In [None]:
from google.cloud import bigquery
from google.oauth2 import service_account

# Construct credentials from service account key file
credentials = service_account.Credentials.from_service_account_file(
    "C:\\Users\\user\\Downloads\\hlai27_bq (1)\\hlai27-isom676-srvacct.json")
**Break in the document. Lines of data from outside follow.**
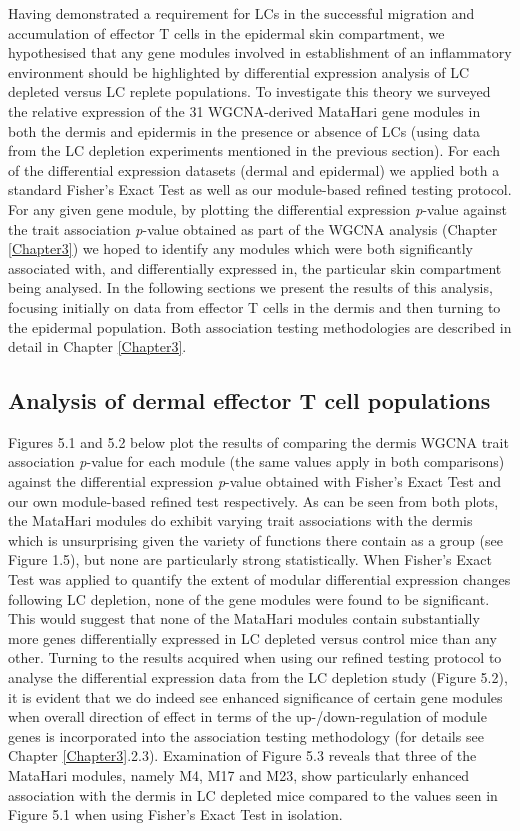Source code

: Having demonstrated a requirement for LCs in the successful migration and accumulation of effector T cells in the epidermal skin compartment, we hypothesised that any gene modules involved in establishment of an inflammatory environment should be highlighted by differential expression analysis of LC depleted versus LC replete populations. To investigate this theory we surveyed the relative expression of the 31 WGCNA-derived MataHari gene modules in both the dermis and epidermis in the presence or absence of LCs (using data from the LC depletion experiments mentioned in the previous section). For each of the differential expression datasets (dermal and epidermal) we applied both a standard Fisher's Exact Test as well as our module-based refined testing protocol. For any given gene module, by plotting the differential expression \textit{p}-value against the trait association \textit{p}-value obtained as part of the WGCNA analysis (Chapter \ref{Chapter3}) we hoped to identify any modules which were both significantly associated with, and differentially expressed in, the particular skin compartment being analysed. In the following sections we present the results of this analysis, focusing initially on data from effector T cells in the dermis and then turning to the epidermal population. Both association testing methodologies are described in detail in Chapter \ref{Chapter3}. 

\subsection{Analysis of dermal effector T cell populations} 

Figures 5.1 and 5.2 below plot the results of comparing the dermis WGCNA trait association \textit{p}-value for each module (the same values apply in both comparisons) against the differential expression \textit{p}-value obtained with Fisher's Exact Test and our own module-based refined test respectively. As can be seen from both plots, the MataHari modules do exhibit varying trait associations with the dermis which is unsurprising given the variety of functions there contain as a group (see Figure 1.5), but none are particularly strong statistically. When Fisher's Exact Test was applied to quantify the extent of modular differential expression changes following LC depletion, none of the gene modules were found to be significant. This would suggest that none of the MataHari modules contain substantially more genes differentially expressed in LC depleted versus control mice than any other. Turning to the results acquired when using our refined testing protocol to analyse the differential expression data from the LC depletion study (Figure 5.2), it is evident that we do indeed see enhanced significance of certain gene modules when overall direction of effect in terms of the up-/down-regulation of module genes is incorporated into the association testing methodology (for details see Chapter \ref{Chapter3}.2.3). Examination of Figure 5.3 reveals that three of the MataHari modules, namely M4, M17 and M23, show particularly enhanced association with the dermis in LC depleted mice compared to the values seen in Figure 5.1 when using Fisher's Exact Test in isolation. 

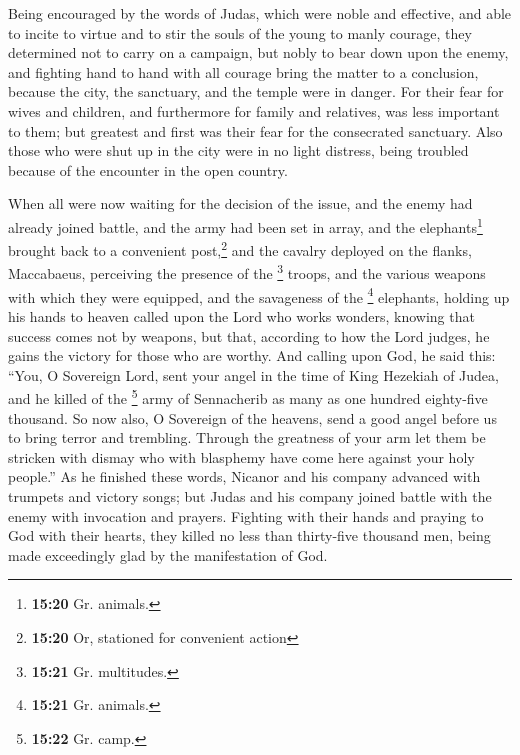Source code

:  Being encouraged by the words of Judas, which were noble
and effective, and able to incite to virtue and to stir the souls of the
young to manly courage, they determined not to carry on a campaign, but
nobly to bear down upon the enemy, and fighting hand to hand with all
courage bring the matter to a conclusion, because the city, the
sanctuary, and the temple were in danger.  For their fear
for wives and children, and furthermore for family and relatives, was
less important to them; but greatest and first was their fear for the
consecrated sanctuary.  Also those who were shut up in
the city were in no light distress, being troubled because of the
encounter in the open country.

 When all were now waiting for the decision of the issue,
and the enemy had already joined battle, and the army had been set in
array, and the elephants\footnote{\textbf{15:20} Gr. animals.} brought
back to a convenient post,\footnote{\textbf{15:20} Or, stationed for
  convenient action} and the cavalry deployed on the flanks,
 Maccabaeus, perceiving the presence of the \footnote{\textbf{15:21}
  Gr. multitudes.} troops, and the various weapons with which they were
equipped, and the savageness of the \footnote{\textbf{15:21} Gr.
  animals.} elephants, holding up his hands to heaven called upon the
Lord who works wonders, knowing that success comes not by weapons, but
that, according to how the Lord judges, he gains the victory for those
who are worthy.  And calling upon God, he said this:
``You, O Sovereign Lord, sent your angel in the time of King Hezekiah of
Judea, and he killed of the \footnote{\textbf{15:22} Gr. camp.} army of
Sennacherib as many as one hundred eighty-five thousand. 
So now also, O Sovereign of the heavens, send a good angel before us to
bring terror and trembling.  Through the greatness of
your arm let them be stricken with dismay who with blasphemy have come
here against your holy people.'' As he finished these words,
 Nicanor and his company advanced with trumpets and
victory songs;  but Judas and his company joined battle
with the enemy with invocation and prayers.  Fighting
with their hands and praying to God with their hearts, they killed no
less than thirty-five thousand men, being made exceedingly glad by the
manifestation of God.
# Construct a BigQuery client object
client = bigquery.Client(credentials=credentials)

In [None]:
import duckdb

# 🔹 Define file paths for pre-sampled data
sampled_transactions_parquet = "C:\\Users\\user\\Downloads\\ACSE Data\\sampled_transactions.parquet"
cleaned_products_parquet = "C:\\Users\\user\\Downloads\\ACSE Data\\cleaned_products.parquet"

# 🔹 Connect to DuckDB
conn = duckdb.connect()

# 🔹 Execute Query for Product Grouping
query = f"""
WITH product_sales AS (
  SELECT 
    p.prod_id,
    p.prod_category,
    p.prod_subcategory,
    p.prod_type,
    COUNT(DISTINCT t.trans_id) AS total_transactions,
    SUM(t.sales_amt) AS total_revenue,
    SUM(t.sales_qty) AS total_units_sold,
    SUM(t.sales_amt) / NULLIF(SUM(t.sales_qty), 0) AS avg_unit_price
  FROM 
    read_parquet('{sampled_transactions_parquet}') t
  JOIN 
    read_parquet('{cleaned_products_parquet}') p 
  ON 
    t.prod_id = p.prod_id
  GROUP BY 
    p.prod_id, p.prod_category, p.prod_subcategory, p.prod_type
),

promotion_analysis AS (
  SELECT
    t.prod_id,
    COUNT(DISTINCT t.trans_id) AS promo_transactions,
    SUM(t.sales_amt) AS promo_revenue,
    (COUNT(DISTINCT t.trans_id) * 100.0) / NULLIF(ps.total_transactions, 0) AS promo_percentage
  FROM 
    read_parquet('{sampled_transactions_parquet}') t
  JOIN 
    product_sales ps 
  ON 
    t.prod_id = ps.prod_id
  WHERE 
    (t.sales_amt / NULLIF(t.sales_qty, 0)) < 0.9 * ps.avg_unit_price
  GROUP BY 
    t.prod_id, ps.total_transactions
),

traffic_drivers AS (
  SELECT 
    prod_id
  FROM read_parquet('{sampled_transactions_parquet}')
  GROUP BY prod_id
  ORDER BY COUNT(*) DESC
  LIMIT 100  
)

-- **Final Selection of Required Product Categories**
SELECT 
  product_grouping,
  COUNT(*) AS product_count
FROM (
  SELECT 
    ps.prod_id, 
    CASE 
      -- 🚀 **Traffic Driver (Highest Priority)**
      WHEN ps.prod_id IN (SELECT prod_id FROM traffic_drivers) 
      THEN 'Traffic Driver'

      -- 🔹 **Always Promoted**
      WHEN pa.promo_percentage > 50 THEN 'Always Promoted'

      -- 🔹 **Occasionally Promoted**
      WHEN pa.promo_percentage BETWEEN 10 AND 50 THEN 'Occasionally Promoted'

      -- 🔹 **Seldom/Never Promoted**
      ELSE 'Seldom/Never Promoted'
    END AS product_grouping
  FROM 
    product_sales ps
  LEFT JOIN 
    promotion_analysis pa ON ps.prod_id = pa.prod_id
) grouped_products
WHERE product_grouping IN ('Seldom/Never Promoted', 'Traffic Driver', 'Occasionally Promoted', 'Always Promoted')
GROUP BY 
  product_grouping
ORDER BY 
  product_count DESC;
"""

try:
    # 🔹 Run Query and Fetch Data
    result_df = conn.execute(query).fetchdf()

    # 🔹 Display Results
    print("\n📊 Product Grouping Counts:")
    print("===========================================")
    print("{:<25} {:<15}".format("Product Grouping", "Product Count"))
    print("===========================================")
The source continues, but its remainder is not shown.